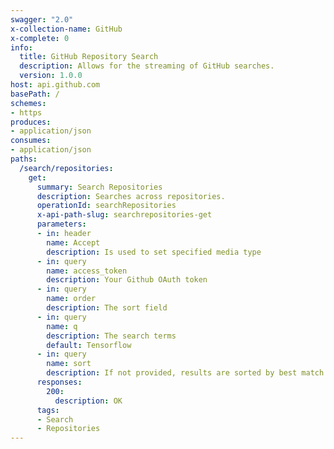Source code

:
 ```yaml
---
swagger: "2.0"
x-collection-name: GitHub
x-complete: 0
info:
  title: GitHub Repository Search
  description: Allows for the streaming of GitHub searches.
  version: 1.0.0
host: api.github.com
basePath: /
schemes:
- https
produces:
- application/json
consumes:
- application/json
paths:
  /search/repositories:
    get:
      summary: Search Repositories
      description: Searches across repositories.
      operationId: searchRepositories
      x-api-path-slug: searchrepositories-get
      parameters:
      - in: header
        name: Accept
        description: Is used to set specified media type
      - in: query
        name: access_token
        description: Your Github OAuth token
      - in: query
        name: order
        description: The sort field
      - in: query
        name: q
        description: The search terms
        default: Tensorflow
      - in: query
        name: sort
        description: If not provided, results are sorted by best match
      responses:
        200:
          description: OK
      tags:
      - Search
      - Repositories
---
```

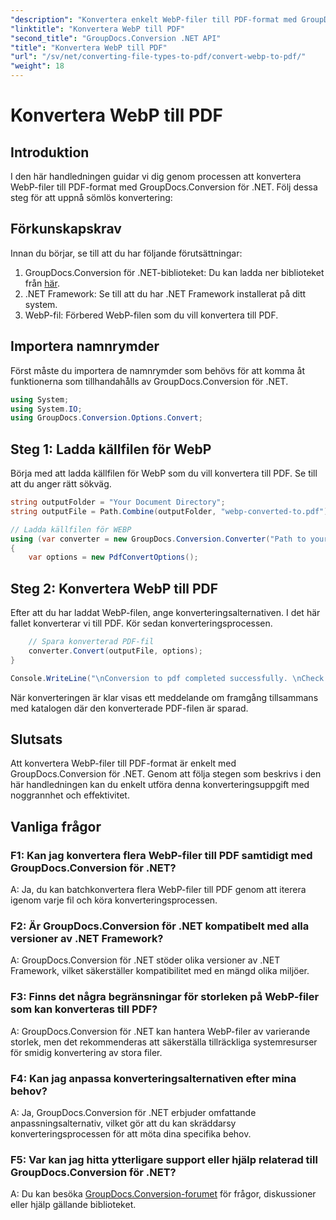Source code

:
 ```yaml
---
"description": "Konvertera enkelt WebP-filer till PDF-format med GroupDocs.Conversion för .NET. Förenkla dina dokumentkonverteringsuppgifter."
"linktitle": "Konvertera WebP till PDF"
"second_title": "GroupDocs.Conversion .NET API"
"title": "Konvertera WebP till PDF"
"url": "/sv/net/converting-file-types-to-pdf/convert-webp-to-pdf/"
"weight": 18
---
```


# Konvertera WebP till PDF

## Introduktion
I den här handledningen guidar vi dig genom processen att konvertera WebP-filer till PDF-format med GroupDocs.Conversion för .NET. Följ dessa steg för att uppnå sömlös konvertering:

## Förkunskapskrav

Innan du börjar, se till att du har följande förutsättningar:

1. GroupDocs.Conversion för .NET-biblioteket: Du kan ladda ner biblioteket från [här](https://releases.groupdocs.com/conversion/net/).
2. .NET Framework: Se till att du har .NET Framework installerat på ditt system.
3. WebP-fil: Förbered WebP-filen som du vill konvertera till PDF.

## Importera namnrymder

Först måste du importera de namnrymder som behövs för att komma åt funktionerna som tillhandahålls av GroupDocs.Conversion för .NET.

```csharp
using System;
using System.IO;
using GroupDocs.Conversion.Options.Convert;
```

## Steg 1: Ladda källfilen för WebP

Börja med att ladda källfilen för WebP som du vill konvertera till PDF. Se till att du anger rätt sökväg.

```csharp
string outputFolder = "Your Document Directory";
string outputFile = Path.Combine(outputFolder, "webp-converted-to.pdf");

// Ladda källfilen för WEBP
using (var converter = new GroupDocs.Conversion.Converter("Path to your WebP file"))
{
    var options = new PdfConvertOptions();
```

## Steg 2: Konvertera WebP till PDF

Efter att du har laddat WebP-filen, ange konverteringsalternativen. I det här fallet konverterar vi till PDF. Kör sedan konverteringsprocessen.

```csharp
    // Spara konverterad PDF-fil
    converter.Convert(outputFile, options);
}

Console.WriteLine("\nConversion to pdf completed successfully. \nCheck output in {0}", outputFolder);
```

När konverteringen är klar visas ett meddelande om framgång tillsammans med katalogen där den konverterade PDF-filen är sparad.

## Slutsats

Att konvertera WebP-filer till PDF-format är enkelt med GroupDocs.Conversion för .NET. Genom att följa stegen som beskrivs i den här handledningen kan du enkelt utföra denna konverteringsuppgift med noggrannhet och effektivitet.

## Vanliga frågor

### F1: Kan jag konvertera flera WebP-filer till PDF samtidigt med GroupDocs.Conversion för .NET?

A: Ja, du kan batchkonvertera flera WebP-filer till PDF genom att iterera igenom varje fil och köra konverteringsprocessen.

### F2: Är GroupDocs.Conversion för .NET kompatibelt med alla versioner av .NET Framework?

A: GroupDocs.Conversion för .NET stöder olika versioner av .NET Framework, vilket säkerställer kompatibilitet med en mängd olika miljöer.

### F3: Finns det några begränsningar för storleken på WebP-filer som kan konverteras till PDF?

A: GroupDocs.Conversion för .NET kan hantera WebP-filer av varierande storlek, men det rekommenderas att säkerställa tillräckliga systemresurser för smidig konvertering av stora filer.

### F4: Kan jag anpassa konverteringsalternativen efter mina behov?

A: Ja, GroupDocs.Conversion för .NET erbjuder omfattande anpassningsalternativ, vilket gör att du kan skräddarsy konverteringsprocessen för att möta dina specifika behov.

### F5: Var kan jag hitta ytterligare support eller hjälp relaterad till GroupDocs.Conversion för .NET?

A: Du kan besöka [GroupDocs.Conversion-forumet](https://forum.groupdocs.com/c/conversion/11) för frågor, diskussioner eller hjälp gällande biblioteket.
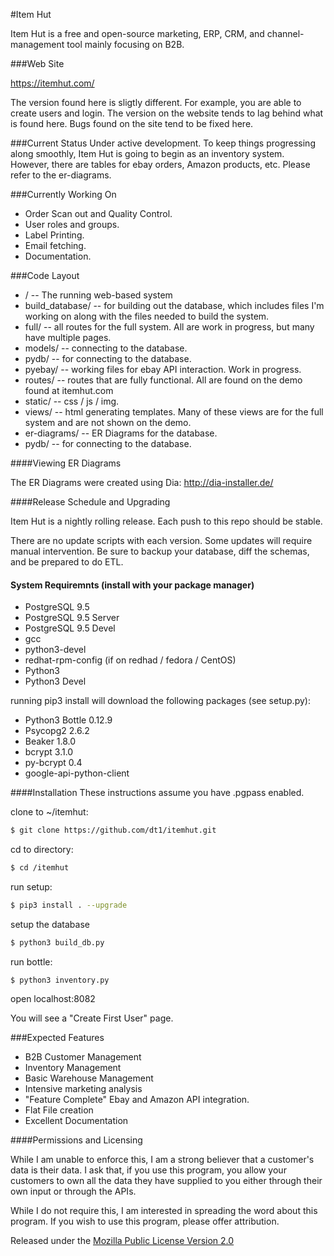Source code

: #Item Hut

Item Hut is a free and open-source marketing, ERP, CRM, and channel-management tool mainly focusing on B2B.

###Web Site

https://itemhut.com/

The version found here is sligtly different. For example, you are able to create users and login. The version on the website tends to lag behind what is found here. Bugs found on the site tend to be fixed here.

###Current Status
Under active development. To keep things progressing along smoothly, Item Hut is going to begin as an inventory system. However, there are tables for ebay orders, Amazon products, etc. Please refer to the er-diagrams.

###Currently Working On
* Order Scan out and Quality Control.
* User roles and groups.
* Label Printing.
* Email fetching.
* Documentation.

###Code Layout
* / -- The running web-based system
* build_database/ -- for building out the database, which includes files I'm working on along with the files needed to build the system.
* full/ -- all routes for the full system. All are work in progress, but many have multiple pages.
* models/ -- connecting to the database.
* pydb/ -- for connecting to the database.
* pyebay/ -- working files for ebay API interaction. Work in progress.
* routes/ -- routes that are fully functional. All are found on the demo found at itemhut.com
* static/ -- css / js / img.
* views/ -- html generating templates. Many of these views are for the full system and are not shown on the demo.
* er-diagrams/ -- ER Diagrams for the database.
* pydb/ -- for connecting to the database.

####Viewing ER Diagrams

The ER Diagrams were created using Dia:
http://dia-installer.de/

####Release Schedule and Upgrading

Item Hut is a nightly rolling release. Each push to this repo should be stable.

There are no update scripts with each version. Some updates will require manual intervention. Be sure to backup your database, diff the schemas, and be prepared to do ETL.

#### System Requiremnts (install with your package manager)
* PostgreSQL 9.5
* PostgreSQL 9.5 Server
* PostgreSQL 9.5 Devel
* gcc
* python3-devel
* redhat-rpm-config (if on redhad / fedora / CentOS)
* Python3
* Python3 Devel


running pip3 install will download the following packages (see setup.py):
* Python3 Bottle 0.12.9
* Psycopg2 2.6.2
* Beaker 1.8.0
* bcrypt 3.1.0
* py-bcrypt 0.4
* google-api-python-client

####Installation
These instructions assume you have .pgpass enabled.

clone to ~/itemhut:
```bash
$ git clone https://github.com/dt1/itemhut.git
```

cd to directory:
```bash
$ cd /itemhut
```

run setup:
```bash
$ pip3 install . --upgrade
```

setup the database
```bash
$ python3 build_db.py
```

run bottle:
```
$ python3 inventory.py
```

open localhost:8082

You will see a "Create First User" page.

###Expected Features
* B2B Customer Management
* Inventory Management
* Basic Warehouse Management
* Intensive marketing analysis
* "Feature Complete" Ebay and Amazon API integration.
* Flat File creation
* Excellent Documentation

####Permissions and Licensing

While I am unable to enforce this, I am a strong believer that a customer's data is their data. I ask that, if you use this program, you allow your customers to own all the data they have supplied to you either through their own input or through the APIs.

While I do not require this, I am interested in spreading the word about this program. If you wish to use this program, please offer attribution.

Released under the [Mozilla Public License
Version 2.0](http://www.mozilla.org/MPL/2.0/)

════════════════════

| WHAT YOU ARE ASKED TO DO |
Looking at the data above, return every line from the one with "####Release Schedule and Upgrading" down to the one with "PostgreSQL 9.5 Server", exactly and inclusively.

| ANSWER BELOW |
####Release Schedule and Upgrading

Item Hut is a nightly rolling release. Each push to this repo should be stable.

There are no update scripts with each version. Some updates will require manual intervention. Be sure to backup your database, diff the schemas, and be prepared to do ETL.

#### System Requiremnts (install with your package manager)
* PostgreSQL 9.5
* PostgreSQL 9.5 Server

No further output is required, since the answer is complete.